Start of Block

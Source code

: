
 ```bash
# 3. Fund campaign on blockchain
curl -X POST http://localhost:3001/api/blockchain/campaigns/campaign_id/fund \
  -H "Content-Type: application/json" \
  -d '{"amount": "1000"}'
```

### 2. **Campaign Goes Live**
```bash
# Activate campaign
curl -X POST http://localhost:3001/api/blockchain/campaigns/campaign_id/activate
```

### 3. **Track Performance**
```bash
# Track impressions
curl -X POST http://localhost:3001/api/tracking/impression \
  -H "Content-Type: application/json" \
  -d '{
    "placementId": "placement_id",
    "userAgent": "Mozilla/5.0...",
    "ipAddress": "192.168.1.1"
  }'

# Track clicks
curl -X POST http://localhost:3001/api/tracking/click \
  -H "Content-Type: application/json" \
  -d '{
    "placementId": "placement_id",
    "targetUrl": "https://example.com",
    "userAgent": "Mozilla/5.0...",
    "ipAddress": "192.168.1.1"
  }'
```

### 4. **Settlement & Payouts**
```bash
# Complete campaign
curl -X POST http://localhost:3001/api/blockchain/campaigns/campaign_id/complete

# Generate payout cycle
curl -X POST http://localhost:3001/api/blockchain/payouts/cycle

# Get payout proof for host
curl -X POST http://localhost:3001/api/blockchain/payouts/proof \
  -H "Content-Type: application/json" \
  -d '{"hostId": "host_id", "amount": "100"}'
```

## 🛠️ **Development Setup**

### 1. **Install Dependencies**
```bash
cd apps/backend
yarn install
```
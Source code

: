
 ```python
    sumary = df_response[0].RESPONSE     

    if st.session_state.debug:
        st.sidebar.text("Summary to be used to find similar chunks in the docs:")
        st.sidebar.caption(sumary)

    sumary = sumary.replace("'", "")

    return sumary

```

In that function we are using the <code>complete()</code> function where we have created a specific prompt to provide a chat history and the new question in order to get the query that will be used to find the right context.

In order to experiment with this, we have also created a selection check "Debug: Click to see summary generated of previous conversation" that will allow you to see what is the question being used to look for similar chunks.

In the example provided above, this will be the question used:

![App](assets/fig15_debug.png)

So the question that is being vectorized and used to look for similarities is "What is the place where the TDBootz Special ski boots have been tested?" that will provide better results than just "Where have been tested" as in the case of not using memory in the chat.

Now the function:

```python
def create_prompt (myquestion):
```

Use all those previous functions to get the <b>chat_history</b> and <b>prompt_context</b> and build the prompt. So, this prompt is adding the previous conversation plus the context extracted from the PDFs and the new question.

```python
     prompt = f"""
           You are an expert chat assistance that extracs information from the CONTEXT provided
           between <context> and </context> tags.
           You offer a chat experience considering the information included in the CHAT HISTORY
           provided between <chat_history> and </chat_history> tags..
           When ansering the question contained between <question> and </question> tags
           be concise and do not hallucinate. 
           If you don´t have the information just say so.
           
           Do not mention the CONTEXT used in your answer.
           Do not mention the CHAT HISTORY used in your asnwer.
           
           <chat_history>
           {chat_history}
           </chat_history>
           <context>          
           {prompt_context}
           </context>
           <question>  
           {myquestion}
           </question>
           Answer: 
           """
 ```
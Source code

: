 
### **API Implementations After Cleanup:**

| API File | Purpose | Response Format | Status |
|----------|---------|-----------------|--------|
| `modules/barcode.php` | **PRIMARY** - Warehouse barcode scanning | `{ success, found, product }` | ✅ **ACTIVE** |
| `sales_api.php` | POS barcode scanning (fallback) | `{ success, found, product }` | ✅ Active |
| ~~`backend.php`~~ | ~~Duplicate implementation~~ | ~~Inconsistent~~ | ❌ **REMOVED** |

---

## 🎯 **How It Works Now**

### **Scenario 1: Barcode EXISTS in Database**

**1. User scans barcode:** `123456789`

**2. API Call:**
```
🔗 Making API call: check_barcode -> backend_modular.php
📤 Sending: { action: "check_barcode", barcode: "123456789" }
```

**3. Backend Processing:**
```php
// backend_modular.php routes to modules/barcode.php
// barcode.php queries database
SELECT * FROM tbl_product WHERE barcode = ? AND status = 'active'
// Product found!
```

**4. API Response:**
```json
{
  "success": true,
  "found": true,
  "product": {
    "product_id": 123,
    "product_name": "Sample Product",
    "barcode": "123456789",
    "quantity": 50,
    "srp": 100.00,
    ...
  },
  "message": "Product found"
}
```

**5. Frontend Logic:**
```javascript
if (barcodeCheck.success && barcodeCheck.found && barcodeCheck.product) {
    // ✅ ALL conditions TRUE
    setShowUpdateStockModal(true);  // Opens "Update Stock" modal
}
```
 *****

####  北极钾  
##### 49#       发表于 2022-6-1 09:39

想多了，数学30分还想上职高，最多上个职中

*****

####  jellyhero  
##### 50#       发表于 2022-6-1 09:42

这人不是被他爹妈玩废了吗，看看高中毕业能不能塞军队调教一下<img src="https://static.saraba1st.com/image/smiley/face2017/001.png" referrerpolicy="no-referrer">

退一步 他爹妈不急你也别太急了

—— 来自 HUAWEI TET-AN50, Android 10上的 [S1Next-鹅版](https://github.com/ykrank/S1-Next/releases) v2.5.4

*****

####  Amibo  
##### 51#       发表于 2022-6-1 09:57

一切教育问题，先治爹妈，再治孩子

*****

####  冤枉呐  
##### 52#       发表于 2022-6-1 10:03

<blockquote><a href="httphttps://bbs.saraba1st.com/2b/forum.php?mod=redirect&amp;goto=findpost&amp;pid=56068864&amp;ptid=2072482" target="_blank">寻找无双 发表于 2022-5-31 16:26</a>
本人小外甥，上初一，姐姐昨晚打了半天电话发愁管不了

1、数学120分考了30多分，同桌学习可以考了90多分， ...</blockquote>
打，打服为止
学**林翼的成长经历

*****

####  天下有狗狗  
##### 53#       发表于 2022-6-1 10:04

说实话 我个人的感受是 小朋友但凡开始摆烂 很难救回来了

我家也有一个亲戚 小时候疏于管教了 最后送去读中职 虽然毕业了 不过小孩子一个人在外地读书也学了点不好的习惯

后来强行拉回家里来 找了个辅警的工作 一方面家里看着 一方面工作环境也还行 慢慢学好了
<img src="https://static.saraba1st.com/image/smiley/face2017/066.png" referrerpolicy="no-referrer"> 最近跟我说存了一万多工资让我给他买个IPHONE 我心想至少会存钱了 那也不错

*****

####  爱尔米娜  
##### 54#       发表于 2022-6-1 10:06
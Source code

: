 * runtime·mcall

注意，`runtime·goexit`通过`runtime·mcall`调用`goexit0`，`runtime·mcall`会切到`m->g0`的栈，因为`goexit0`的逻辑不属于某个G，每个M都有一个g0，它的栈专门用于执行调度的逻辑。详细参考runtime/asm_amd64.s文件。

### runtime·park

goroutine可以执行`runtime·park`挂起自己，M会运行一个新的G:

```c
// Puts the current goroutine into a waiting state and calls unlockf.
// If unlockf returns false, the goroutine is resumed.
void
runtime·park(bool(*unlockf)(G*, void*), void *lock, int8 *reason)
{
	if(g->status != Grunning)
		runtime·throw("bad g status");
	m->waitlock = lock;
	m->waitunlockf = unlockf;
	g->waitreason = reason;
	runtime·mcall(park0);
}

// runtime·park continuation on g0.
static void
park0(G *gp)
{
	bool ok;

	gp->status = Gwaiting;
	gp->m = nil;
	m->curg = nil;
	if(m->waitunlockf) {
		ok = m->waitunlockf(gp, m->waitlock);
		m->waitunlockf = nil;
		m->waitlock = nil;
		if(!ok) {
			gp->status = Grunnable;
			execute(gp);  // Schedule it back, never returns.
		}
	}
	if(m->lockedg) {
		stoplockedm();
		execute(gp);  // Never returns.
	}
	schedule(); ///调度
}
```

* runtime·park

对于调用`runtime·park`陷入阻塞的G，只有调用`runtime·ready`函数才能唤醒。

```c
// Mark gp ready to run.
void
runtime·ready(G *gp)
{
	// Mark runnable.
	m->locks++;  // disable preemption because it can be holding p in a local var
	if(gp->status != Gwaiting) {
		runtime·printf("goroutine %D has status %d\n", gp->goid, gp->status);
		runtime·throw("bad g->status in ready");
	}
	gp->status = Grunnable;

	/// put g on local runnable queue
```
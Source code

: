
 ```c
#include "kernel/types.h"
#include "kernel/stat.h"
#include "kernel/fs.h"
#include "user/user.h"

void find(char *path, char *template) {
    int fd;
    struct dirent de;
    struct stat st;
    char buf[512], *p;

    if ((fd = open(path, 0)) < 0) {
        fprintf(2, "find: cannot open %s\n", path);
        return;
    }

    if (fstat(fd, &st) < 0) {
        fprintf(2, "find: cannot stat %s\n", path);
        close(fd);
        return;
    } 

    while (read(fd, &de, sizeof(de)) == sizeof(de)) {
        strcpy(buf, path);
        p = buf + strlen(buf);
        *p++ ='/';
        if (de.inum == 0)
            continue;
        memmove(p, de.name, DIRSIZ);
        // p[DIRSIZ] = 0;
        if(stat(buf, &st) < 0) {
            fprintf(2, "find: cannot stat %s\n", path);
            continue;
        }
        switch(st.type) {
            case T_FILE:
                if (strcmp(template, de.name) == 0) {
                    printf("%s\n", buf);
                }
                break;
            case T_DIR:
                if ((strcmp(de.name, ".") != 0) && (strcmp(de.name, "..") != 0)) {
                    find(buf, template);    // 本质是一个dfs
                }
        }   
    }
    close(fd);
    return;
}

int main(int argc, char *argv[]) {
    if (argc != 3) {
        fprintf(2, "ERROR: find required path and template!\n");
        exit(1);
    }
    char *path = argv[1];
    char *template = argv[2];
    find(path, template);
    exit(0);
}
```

End of Block

# [TO DO]
Copy out each line of the material in which the word "image" turns up.

# [ANSWER BOX]
这人不是被他爹妈玩废了吗，看看高中毕业能不能塞军队调教一下<img src="https://static.saraba1st.com/image/smiley/face2017/001.png" referrerpolicy="no-referrer">
<img src="https://static.saraba1st.com/image/smiley/face2017/066.png" referrerpolicy="no-referrer"> 最近跟我说存了一万多工资让我给他买个IPHONE 我心想至少会存钱了 那也不错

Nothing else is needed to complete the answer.